Data provided:
##########
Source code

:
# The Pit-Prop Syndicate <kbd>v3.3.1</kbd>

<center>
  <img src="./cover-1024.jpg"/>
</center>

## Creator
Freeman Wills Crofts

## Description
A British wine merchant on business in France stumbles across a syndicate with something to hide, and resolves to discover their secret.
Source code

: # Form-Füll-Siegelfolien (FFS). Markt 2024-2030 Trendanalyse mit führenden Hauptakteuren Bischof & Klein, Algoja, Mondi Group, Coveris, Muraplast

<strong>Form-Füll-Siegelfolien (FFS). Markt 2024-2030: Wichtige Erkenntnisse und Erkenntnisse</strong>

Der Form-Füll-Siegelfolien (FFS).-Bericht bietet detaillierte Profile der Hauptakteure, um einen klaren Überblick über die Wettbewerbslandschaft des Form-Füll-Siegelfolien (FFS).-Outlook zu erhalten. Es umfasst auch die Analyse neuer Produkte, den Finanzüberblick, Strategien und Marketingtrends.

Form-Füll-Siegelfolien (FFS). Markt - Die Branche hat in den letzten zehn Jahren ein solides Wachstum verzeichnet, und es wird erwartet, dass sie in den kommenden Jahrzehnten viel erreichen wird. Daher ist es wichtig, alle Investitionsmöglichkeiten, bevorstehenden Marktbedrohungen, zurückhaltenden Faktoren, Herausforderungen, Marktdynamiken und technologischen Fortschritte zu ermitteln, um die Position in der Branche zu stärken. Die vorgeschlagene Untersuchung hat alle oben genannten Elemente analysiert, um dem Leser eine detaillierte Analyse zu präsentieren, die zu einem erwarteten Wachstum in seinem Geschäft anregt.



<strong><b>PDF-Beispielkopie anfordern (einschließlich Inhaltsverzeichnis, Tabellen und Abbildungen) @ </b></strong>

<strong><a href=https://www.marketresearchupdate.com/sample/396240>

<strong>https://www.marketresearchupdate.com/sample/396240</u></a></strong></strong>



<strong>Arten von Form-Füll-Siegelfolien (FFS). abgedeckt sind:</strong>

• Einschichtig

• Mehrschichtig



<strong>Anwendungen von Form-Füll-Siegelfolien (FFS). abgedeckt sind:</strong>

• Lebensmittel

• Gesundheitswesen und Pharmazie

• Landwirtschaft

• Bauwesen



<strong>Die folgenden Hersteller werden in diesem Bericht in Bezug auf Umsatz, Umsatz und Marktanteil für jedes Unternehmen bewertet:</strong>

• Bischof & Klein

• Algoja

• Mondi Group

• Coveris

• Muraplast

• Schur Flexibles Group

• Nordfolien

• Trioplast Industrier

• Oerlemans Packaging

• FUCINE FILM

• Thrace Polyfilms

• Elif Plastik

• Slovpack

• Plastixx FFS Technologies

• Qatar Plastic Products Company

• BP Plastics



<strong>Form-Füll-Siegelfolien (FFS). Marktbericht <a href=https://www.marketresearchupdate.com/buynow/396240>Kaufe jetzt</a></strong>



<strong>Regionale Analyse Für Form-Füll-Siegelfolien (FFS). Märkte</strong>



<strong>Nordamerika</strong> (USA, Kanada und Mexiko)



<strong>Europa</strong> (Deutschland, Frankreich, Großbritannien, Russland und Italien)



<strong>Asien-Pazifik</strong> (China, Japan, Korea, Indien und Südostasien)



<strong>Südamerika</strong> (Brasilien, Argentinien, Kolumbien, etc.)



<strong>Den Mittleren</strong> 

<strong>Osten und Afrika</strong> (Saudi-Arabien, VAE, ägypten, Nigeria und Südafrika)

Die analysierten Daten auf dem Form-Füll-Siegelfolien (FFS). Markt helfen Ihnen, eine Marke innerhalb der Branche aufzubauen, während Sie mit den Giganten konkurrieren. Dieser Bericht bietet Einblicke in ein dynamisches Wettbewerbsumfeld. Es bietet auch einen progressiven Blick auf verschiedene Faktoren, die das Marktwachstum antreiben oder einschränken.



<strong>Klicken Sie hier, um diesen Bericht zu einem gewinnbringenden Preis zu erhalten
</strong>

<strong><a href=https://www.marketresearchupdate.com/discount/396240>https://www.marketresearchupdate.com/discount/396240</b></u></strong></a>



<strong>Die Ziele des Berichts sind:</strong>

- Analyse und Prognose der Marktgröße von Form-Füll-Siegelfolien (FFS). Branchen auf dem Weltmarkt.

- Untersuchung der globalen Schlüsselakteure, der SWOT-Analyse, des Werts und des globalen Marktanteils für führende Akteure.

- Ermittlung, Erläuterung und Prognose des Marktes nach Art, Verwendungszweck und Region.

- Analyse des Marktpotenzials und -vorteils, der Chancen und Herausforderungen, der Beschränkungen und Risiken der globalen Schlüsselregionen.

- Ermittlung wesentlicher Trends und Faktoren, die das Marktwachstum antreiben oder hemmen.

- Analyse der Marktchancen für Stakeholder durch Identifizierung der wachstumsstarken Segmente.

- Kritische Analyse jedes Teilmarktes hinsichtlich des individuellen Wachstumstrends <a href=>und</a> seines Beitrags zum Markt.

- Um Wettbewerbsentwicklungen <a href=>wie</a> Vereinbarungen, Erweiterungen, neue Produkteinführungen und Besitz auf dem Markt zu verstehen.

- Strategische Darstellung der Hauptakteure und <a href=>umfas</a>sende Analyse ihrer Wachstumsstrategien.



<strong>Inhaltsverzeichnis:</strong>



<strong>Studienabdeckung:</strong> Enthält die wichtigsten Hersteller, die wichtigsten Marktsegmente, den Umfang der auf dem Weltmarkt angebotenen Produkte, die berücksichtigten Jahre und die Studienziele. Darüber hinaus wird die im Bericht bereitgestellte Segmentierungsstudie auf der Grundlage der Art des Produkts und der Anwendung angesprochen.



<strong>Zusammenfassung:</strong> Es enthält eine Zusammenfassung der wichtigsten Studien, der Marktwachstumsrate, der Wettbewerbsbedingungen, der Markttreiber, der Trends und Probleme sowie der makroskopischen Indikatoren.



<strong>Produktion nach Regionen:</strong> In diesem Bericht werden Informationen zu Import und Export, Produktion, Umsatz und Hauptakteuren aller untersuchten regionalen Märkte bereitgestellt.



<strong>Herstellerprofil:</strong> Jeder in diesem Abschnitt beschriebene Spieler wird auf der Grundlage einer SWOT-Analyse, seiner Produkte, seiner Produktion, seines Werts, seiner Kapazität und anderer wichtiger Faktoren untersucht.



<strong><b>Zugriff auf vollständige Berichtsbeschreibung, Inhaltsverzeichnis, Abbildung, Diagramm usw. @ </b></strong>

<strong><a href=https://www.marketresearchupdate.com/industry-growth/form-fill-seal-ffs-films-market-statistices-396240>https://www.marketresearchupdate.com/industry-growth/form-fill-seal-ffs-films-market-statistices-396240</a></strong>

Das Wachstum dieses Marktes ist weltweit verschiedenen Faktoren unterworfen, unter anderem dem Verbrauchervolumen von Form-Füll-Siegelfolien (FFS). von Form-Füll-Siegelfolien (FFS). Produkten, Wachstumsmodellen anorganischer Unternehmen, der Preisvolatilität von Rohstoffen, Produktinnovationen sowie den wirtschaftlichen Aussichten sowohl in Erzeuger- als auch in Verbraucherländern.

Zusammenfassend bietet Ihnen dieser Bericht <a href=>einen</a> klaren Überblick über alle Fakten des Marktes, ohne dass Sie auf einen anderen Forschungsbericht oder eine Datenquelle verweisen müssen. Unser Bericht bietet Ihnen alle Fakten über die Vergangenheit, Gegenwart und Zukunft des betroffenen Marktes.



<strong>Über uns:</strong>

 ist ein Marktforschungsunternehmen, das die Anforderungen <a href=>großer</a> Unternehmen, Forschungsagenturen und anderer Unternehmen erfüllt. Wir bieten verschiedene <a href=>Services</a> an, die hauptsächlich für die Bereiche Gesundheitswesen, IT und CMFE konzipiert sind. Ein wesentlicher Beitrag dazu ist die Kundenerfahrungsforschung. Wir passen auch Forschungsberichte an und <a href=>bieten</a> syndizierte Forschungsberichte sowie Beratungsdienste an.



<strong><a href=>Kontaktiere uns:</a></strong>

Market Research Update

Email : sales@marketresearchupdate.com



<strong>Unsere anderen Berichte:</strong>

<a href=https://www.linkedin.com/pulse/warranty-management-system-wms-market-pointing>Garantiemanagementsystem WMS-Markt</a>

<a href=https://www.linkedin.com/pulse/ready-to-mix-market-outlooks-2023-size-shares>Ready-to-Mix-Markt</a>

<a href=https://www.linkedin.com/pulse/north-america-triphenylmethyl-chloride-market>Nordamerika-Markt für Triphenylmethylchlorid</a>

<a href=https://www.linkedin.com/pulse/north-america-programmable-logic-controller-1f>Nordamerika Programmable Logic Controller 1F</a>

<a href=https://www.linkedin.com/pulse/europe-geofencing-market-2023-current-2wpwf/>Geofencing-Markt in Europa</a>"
##########
Exercise goal: Could you set down, exactly as written, the lines above between the one holding "<strong>Den Mittleren</strong>" and the one holding "<strong>Osten und Afrika</strong>", inclusive, and nothing more?

Answer section:
<strong>Den Mittleren</strong> 

<strong>Osten und Afrika</strong> (Saudi-Arabien, VAE, ägypten, Nigeria und Südafrika)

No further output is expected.